Stand: 12.04.2018 06:00 Uhr

Gefangen in Europa

von Alena Jabarine

Ein panischer Anruf

Doch zwei Stunden später weckt mich ein Anruf. "Wir sind gekentert", schreit Hassan, "der Schleuser weg." Panik in seiner Stimme. Fast wären sie ertrunken, doch gemeinsam mit sieben anderen Männern hätte er sich auf eine kleine Insel gerettet. Im Halbschlaf fahren wir zurück Richtung Grenze, noch unschlüssig, was zu tun ist. Denn die Insel, auf der Hassan und die anderen festhängen, befindet sich mitten auf der Grenze. Auf der Grenze zweier Staaten, deren Beziehung gerade so angespannt ist, wie seit Jahren nicht mehr. Wir rufen den Pressesprecher der türkischen Provinz Edirne an, mit ihm hatten wir für heute Nachmittag ein Interview vereinbart. Daraus wird nun ein Hilferuf. Er werde die türkischen Sicherheitskräfte alarmieren, verspricht er, die würden nach den Männern suchen. Wir fahren weiter, rufen nun auch den Pressesprecher der griechischen Regierung an, der ebenfalls beteuert, die griechische Grenzpolizei alarmiert zu haben. Wir fragen uns, wer den Männern wohl schneller zur Hilfe eilen wird.

Hassan, Flüchtling aus Syrien. © NDR/ARD
Will zurück zu seiner Familie: Hassan.

Nahe der Grenze zum militärischen Sperrgebiet parken wir unser Auto und marschieren los. Während die Sonne über wunderschöne griechische Landschaften scheint, sitzt nur wenige hundert Meter von uns entfernt Hassan aus Greifswald auf einer kleinen Flussinsel und wartet darauf, gerettet zu werden. Doch weder die Griechen, noch die Türken kommen.
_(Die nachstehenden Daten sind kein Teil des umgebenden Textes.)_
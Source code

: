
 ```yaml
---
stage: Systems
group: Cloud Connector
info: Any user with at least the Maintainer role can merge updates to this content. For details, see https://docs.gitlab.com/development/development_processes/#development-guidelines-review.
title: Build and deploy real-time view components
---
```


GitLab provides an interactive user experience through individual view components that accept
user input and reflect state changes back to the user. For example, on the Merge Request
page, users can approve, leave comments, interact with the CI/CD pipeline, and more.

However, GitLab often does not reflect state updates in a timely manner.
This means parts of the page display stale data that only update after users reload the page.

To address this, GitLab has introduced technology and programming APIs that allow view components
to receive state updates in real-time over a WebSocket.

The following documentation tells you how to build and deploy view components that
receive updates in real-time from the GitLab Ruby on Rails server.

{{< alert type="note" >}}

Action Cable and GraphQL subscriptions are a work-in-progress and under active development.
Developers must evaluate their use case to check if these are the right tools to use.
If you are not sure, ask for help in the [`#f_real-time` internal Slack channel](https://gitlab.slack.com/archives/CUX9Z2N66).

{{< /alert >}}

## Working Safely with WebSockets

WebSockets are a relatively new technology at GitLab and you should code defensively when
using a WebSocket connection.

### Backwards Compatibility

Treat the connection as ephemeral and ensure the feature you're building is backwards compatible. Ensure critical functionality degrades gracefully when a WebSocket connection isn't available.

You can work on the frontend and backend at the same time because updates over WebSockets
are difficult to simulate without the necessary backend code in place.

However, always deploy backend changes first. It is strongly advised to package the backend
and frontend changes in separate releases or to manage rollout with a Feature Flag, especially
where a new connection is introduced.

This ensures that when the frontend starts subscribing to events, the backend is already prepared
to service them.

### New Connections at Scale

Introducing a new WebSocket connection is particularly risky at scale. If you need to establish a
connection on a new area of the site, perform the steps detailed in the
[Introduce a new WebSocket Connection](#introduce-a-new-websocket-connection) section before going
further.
Wir laufen durch Felder, über matschigen Boden, durch menschenleere Natur, wollen so nah wie es geht an den Fluss, so nah wie es geht zu Hassan. Plötzlich sehen wir hinter an einer Wegkreuzung drei Männer vorbeihuschen. Sind das Schleuser? Sie kommen auf uns zu, wir atmen tief durch. Doch ihre verängstigten Blicke verraten sie, es sind Flüchtlinge. Excuse me, sagt einer von ihnen, how can we get to Turkey? Sie führen uns zu ihrer Gruppe. Auf einer kleinen Lichtung sitzen sie, entkräftet, dreizehn Syrer, die ebenso wie Hassan Deutschland für immer verlassen wollen. Kaiss kommt aus Weimar, Hany aus Koblenz, Anis aus Frankfurt. Etwas abseits sitzt mit dem Rücken zu uns eine junge Frau aus Itzehoe mit einem Baby.
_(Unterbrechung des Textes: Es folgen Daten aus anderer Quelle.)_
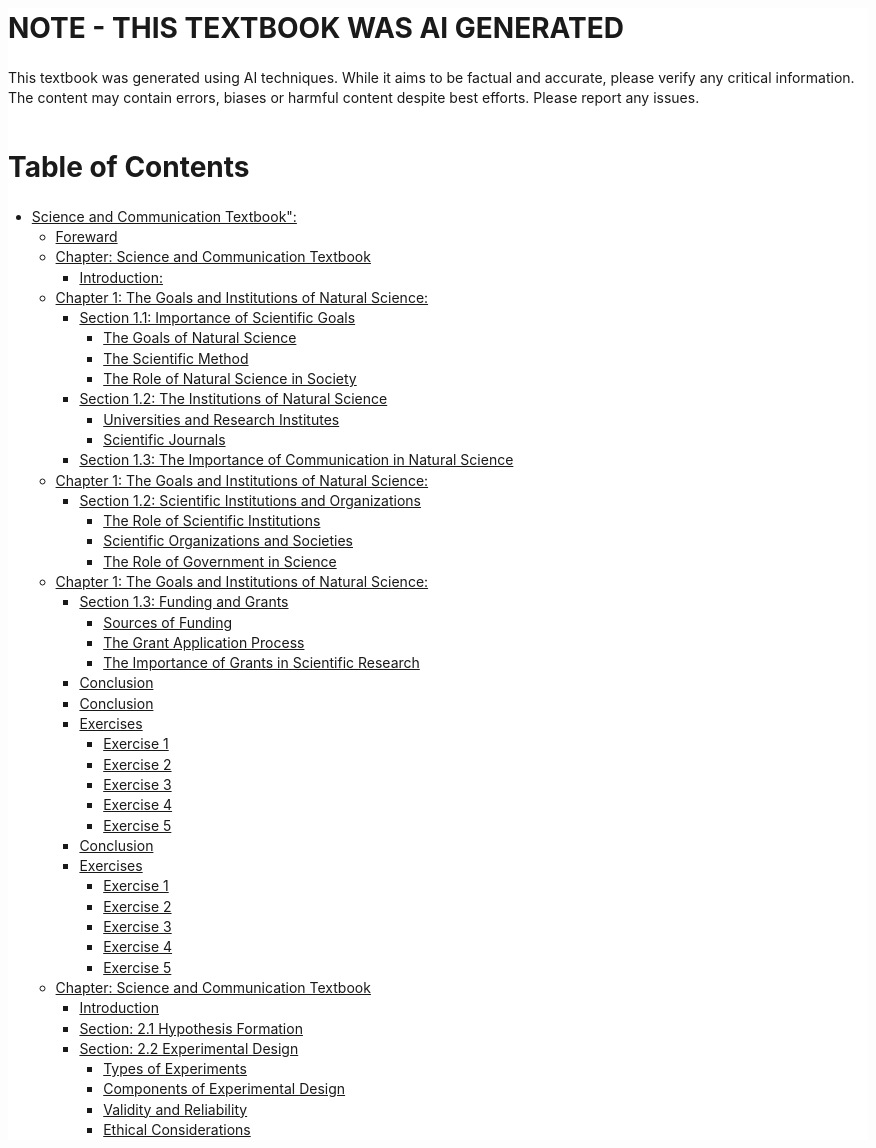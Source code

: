 # NOTE - THIS TEXTBOOK WAS AI GENERATED



This textbook was generated using AI techniques. While it aims to be factual and accurate, please verify any critical information. The content may contain errors, biases or harmful content despite best efforts. Please report any issues.


# Table of Contents
- [Science and Communication Textbook":](#Science-and-Communication-Textbook":)
  - [Foreward](#Foreward)
  - [Chapter: Science and Communication Textbook](#Chapter:-Science-and-Communication-Textbook)
    - [Introduction:](#Introduction:)
  - [Chapter 1: The Goals and Institutions of Natural Science:](#Chapter-1:-The-Goals-and-Institutions-of-Natural-Science:)
    - [Section 1.1: Importance of Scientific Goals](#Section-1.1:-Importance-of-Scientific-Goals)
      - [The Goals of Natural Science](#The-Goals-of-Natural-Science)
      - [The Scientific Method](#The-Scientific-Method)
      - [The Role of Natural Science in Society](#The-Role-of-Natural-Science-in-Society)
    - [Section 1.2: The Institutions of Natural Science](#Section-1.2:-The-Institutions-of-Natural-Science)
      - [Universities and Research Institutes](#Universities-and-Research-Institutes)
      - [Scientific Journals](#Scientific-Journals)
    - [Section 1.3: The Importance of Communication in Natural Science](#Section-1.3:-The-Importance-of-Communication-in-Natural-Science)
  - [Chapter 1: The Goals and Institutions of Natural Science:](#Chapter-1:-The-Goals-and-Institutions-of-Natural-Science:)
    - [Section 1.2: Scientific Institutions and Organizations](#Section-1.2:-Scientific-Institutions-and-Organizations)
      - [The Role of Scientific Institutions](#The-Role-of-Scientific-Institutions)
      - [Scientific Organizations and Societies](#Scientific-Organizations-and-Societies)
      - [The Role of Government in Science](#The-Role-of-Government-in-Science)
  - [Chapter 1: The Goals and Institutions of Natural Science:](#Chapter-1:-The-Goals-and-Institutions-of-Natural-Science:)
    - [Section 1.3: Funding and Grants](#Section-1.3:-Funding-and-Grants)
      - [Sources of Funding](#Sources-of-Funding)
      - [The Grant Application Process](#The-Grant-Application-Process)
      - [The Importance of Grants in Scientific Research](#The-Importance-of-Grants-in-Scientific-Research)
    - [Conclusion](#Conclusion)
    - [Conclusion](#Conclusion)
    - [Exercises](#Exercises)
      - [Exercise 1](#Exercise-1)
      - [Exercise 2](#Exercise-2)
      - [Exercise 3](#Exercise-3)
      - [Exercise 4](#Exercise-4)
      - [Exercise 5](#Exercise-5)
    - [Conclusion](#Conclusion)
    - [Exercises](#Exercises)
      - [Exercise 1](#Exercise-1)
      - [Exercise 2](#Exercise-2)
      - [Exercise 3](#Exercise-3)
      - [Exercise 4](#Exercise-4)
      - [Exercise 5](#Exercise-5)
  - [Chapter: Science and Communication Textbook](#Chapter:-Science-and-Communication-Textbook)
    - [Introduction](#Introduction)
    - [Section: 2.1 Hypothesis Formation](#Section:-2.1-Hypothesis-Formation)
    - [Section: 2.2 Experimental Design](#Section:-2.2-Experimental-Design)
      - [Types of Experiments](#Types-of-Experiments)
      - [Components of Experimental Design](#Components-of-Experimental-Design)
      - [Validity and Reliability](#Validity-and-Reliability)
      - [Ethical Considerations](#Ethical-Considerations)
Sie sind zurückgelassen worden von einem Schleuser, wissen nicht, wie sie allein über den Evros in die Türkei kommen sollen. Sie haben kein Geld, nichts zu trinken, kaum noch Akku. Doch sich den Griechen zu stellen ist für sie keine Option. Aus Angst, wieder zurück nach Deutschland geschickt zu werden. "Warum habt ihr Deutschland verlassen?" fragen wir. "Ich habe zwei Jahre lang in einem Container gelebt", sagt die Frau mit leiser Stimme. "Das war kein Leben." "Ich habe seit fünf Jahren meine Kinder nicht gesehen", sagt ein zierlicher Mann, "ich werde versuchen, sie aus Syrien in die Türkei zu holen." "Ich bin das einzige Kind, das in meiner Familie noch übrig ist", sagt ein Junge mit blauer Kapuze. "Ich möchte in der Türkei arbeiten, um meinen Eltern zu helfen." Die Luft bleibt stehen. Mein Handy piept. Eine Nachricht von dem türkischen Beamten. "Wir können die Männer auf der Insel nicht retten, die Insel befindet sich auf griechischem Territorium."

"Was tun Sie hier?"

Wir wollen zurück zum Auto, unsere Handys aufladen. Auf dem Weg sehen wir aus der Ferne einen griechischen Polizeiwagen auf uns zufahren. Endlich! Was tun Sie hier? Fragt der dickliche griechische Polizist, den Arm lässig aus dem Fenster hängend. Dies ist militärisches Sperrgebiet. Wir haben Sie doch gerufen, antworten wir. Keine Reaktion. Papiere, sagt der eine. Einsteigen, sagt der andere. Die Polizei, auf die wir seit acht Stunden warten, ist nicht gekommen, um Hassan zu retten. Sie ist gekommen, um uns in Gewahrsam zu nehmen. Es geht zur Polizeistation nach Didimoticho. Dem Ort, an dem wir gestern noch Hassan interviewt hatten. In dem Büro, in dem jedes Bild an der Wand schief hängt, müssen wir unsere Aussage machen. Stunden vergehen, während wir auf zwei grauen Stühlen an der Wand sitzen in Angst, dass diese Geschichte kein gutes Ende nehmen wird. Weder für uns, noch für Hassan.

Wir telefonieren mit Türken, Griechen und Deutschen. Bis in die höchsten Instanzen sind alle alarmiert, doch auch die höchsten Instanzen versichern uns, in diesem Fall nichts tun zu können, für Hassan und die anderen Gekenterten, die in diesem Moment an Äste geklammert um ihr Leben bangen, weil sie in Deutschland nicht das fanden, was sie sich erhofft hatten. "Das ist zu nah an der türkischen Grenze", sagt ein griechischer Beamter. "Wenn wir die Männer retten, werden die Türken auf uns schießen." Also lässt Griechenland sie dort einfach verrecken? "Weißt du, wie viele Flüchtlinge wir hier schon haben sterben sehen?", sagt er und zündet sich eine Zigarette an.